Ayer conocí a Oscar.
Lo había visto varias veces pasar por mi cuadra.
Él parecía sentirse a gusto a pesar del desconsuelo
Lo conocí y ya le hice un regalo, él me hizo otro.
Los zapatos le quedan grandes
Lo cubren varias capas de ropa
No se de que color son sus ojos. No le veo dientes. La barba le tapa la piel.
Me siento con él. En mi calle. En la suya.
Sonríe. Como yo nunca lo voy a hacer.
Probablemente porque se leer.
Él me confiesa que le hubiera gustado terminar el colegio.
Yo no lo sé.
Lo que me inquieta es tener conciencia de una conciencia incompleta.

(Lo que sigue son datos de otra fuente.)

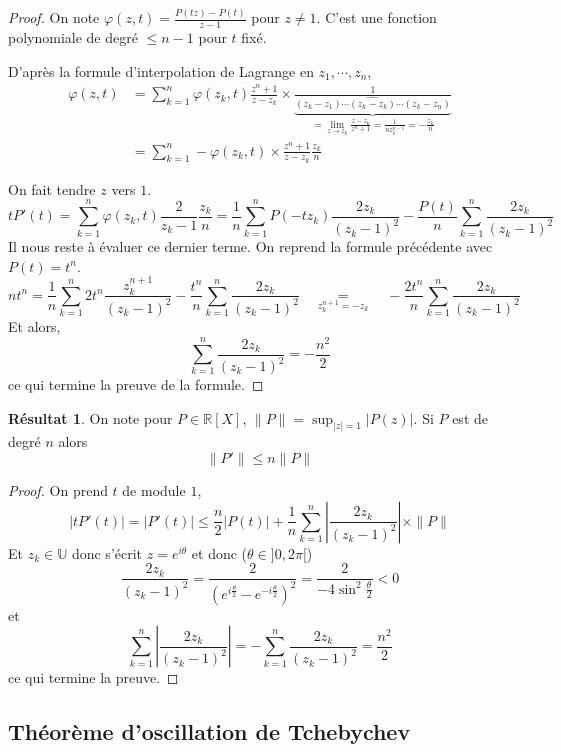\documentclass{article}
\theoremstyle{definition}
\newtheorem*{res}{Résultat}
\begin{document}
\begin{proof}
On note $\varphi(z, t)=\frac{P(tz)-P(t)}{z-1}$ pour $z\neq 1$. C'est une fonction polynomiale de degré $\leq n-1$ pour $t$ fixé.

D'après la formule d'interpolation de Lagrange en $z_1, \cdots, z_n$, \begin{align*}
    \varphi(z, t)&=\sum_{k=1}^n\varphi(z_k, t)\frac{z^n+1}{z-z_k} \times \underbrace{\frac1{(z_k-z_1)\cdots \widehat{(z_k-z_k)}\cdots (z_k-z_n)}}_{=\lim_{z\to z_k}\limits \frac{z-z_k}{z^n+1}=\frac1{nz_k^{n-1}}=-\frac{z_k}n} \\ &= \sum_{k=1}^n-\varphi(z_k, t)\times \frac{z^n+1}{z-z_k}\frac{z_k}n
\end{align*}

On fait tendre $z$ vers $1$. \[
    tP'(t)=\sum_{k=1}^n\varphi(z_k, t)\frac{2}{z_k-1}\frac{z_k}n= 
    \frac1n\sum_{k=1}^nP(-tz_k)\frac{2z_k}{(z_k-1)^2}-\frac{P(t)}{n}\sum_{k=1}^n\frac{2z_k}{(z_k-1)^2}
\]
Il nous reste à évaluer ce dernier terme. On reprend la formule précédente avec $P(t)=t^n$. \[
    nt^n=\frac1n\sum_{k=1}^n2t^n\frac{z_k^{n+1}}{(z_k-1)^2}-\frac{t^n}{n}\sum_{k=1}^n\frac{2z_k}{(z_k-1)^2}\quad \underset{z_k^{n+1}=-z_k}{=}\quad -\frac{2t^n}n\sum_{k=1}^n\frac{2z_k}{(z_k-1)^2}
\]
Et alors,
\[
\sum_{k=1}^n\frac{2z_k}{(z_k-1)^2}=-\frac{n^2}2
\]
ce qui termine la preuve de la formule.
\end{proof}

\begin{res}
On note pour $P\in\mathbb R[X]$, $\|P\|=\sup_{|z|=1}\limits|P(z)|$. Si $P$ est de degré $n$ alors \[
    \|P'\|\leq n\|P\|
\]
\end{res}

\begin{proof}
On prend $t$ de module $1$, \[
    |tP'(t)|=|P'(t)|\leq \frac n2|P(t)|+\frac1n\sum_{k=1}^n\left|\frac{2z_k}{(z_k-1)^2}\right|\times \|P\|
\]
Et $z_k\in\mathbb U$ donc s'écrit $z=e^{i\theta}$ et donc ($\theta\in ]0, 2\pi[$) \[
    \frac{2z_k}{(z_k-1)^2}=\frac{2}{(e^{i\frac \theta 2}-e^{-i\frac \theta2})^2}=\frac 2{-4\sin^2\frac\theta 2}<0
\]
et \[
    \sum_{k=1}^n\left|\frac{2z_k}{(z_k-1)^2}\right|=-\sum_{k=1}^n\frac{2z_k}{(z_k-1)^2}=\frac{n^2}2
\]
ce qui termine la preuve.
\end{proof}

\subsection{Théorème d'oscillation de Tchebychev}
\end{document}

No me tranquiliza esta normalidad.
A mi madre tampoco.
La de Óscar está lejos. Cree que él vive bien. Que trabaja.
No sabe nada de sus operaciones. No sabe que ya casi no puede caminar. No sabe que le duelen las piernas con el frío.
Quizás para ella aprendió a sonreír como si no hubiera mañana, como si no existiera el dolor. Echándose todo al bolsillo. Vacío.
El desprendimiento es el primer paso para experimentar el peligro.
Desde el suelo -desde donde él mira- el mundo se tensa.
Aquí si que no hay nada que perder. Para el resto.
La gente nos mira como si hubiera algo irreconocible.
El frío entra por mi espalda. Me dan ganas de quedarme allí.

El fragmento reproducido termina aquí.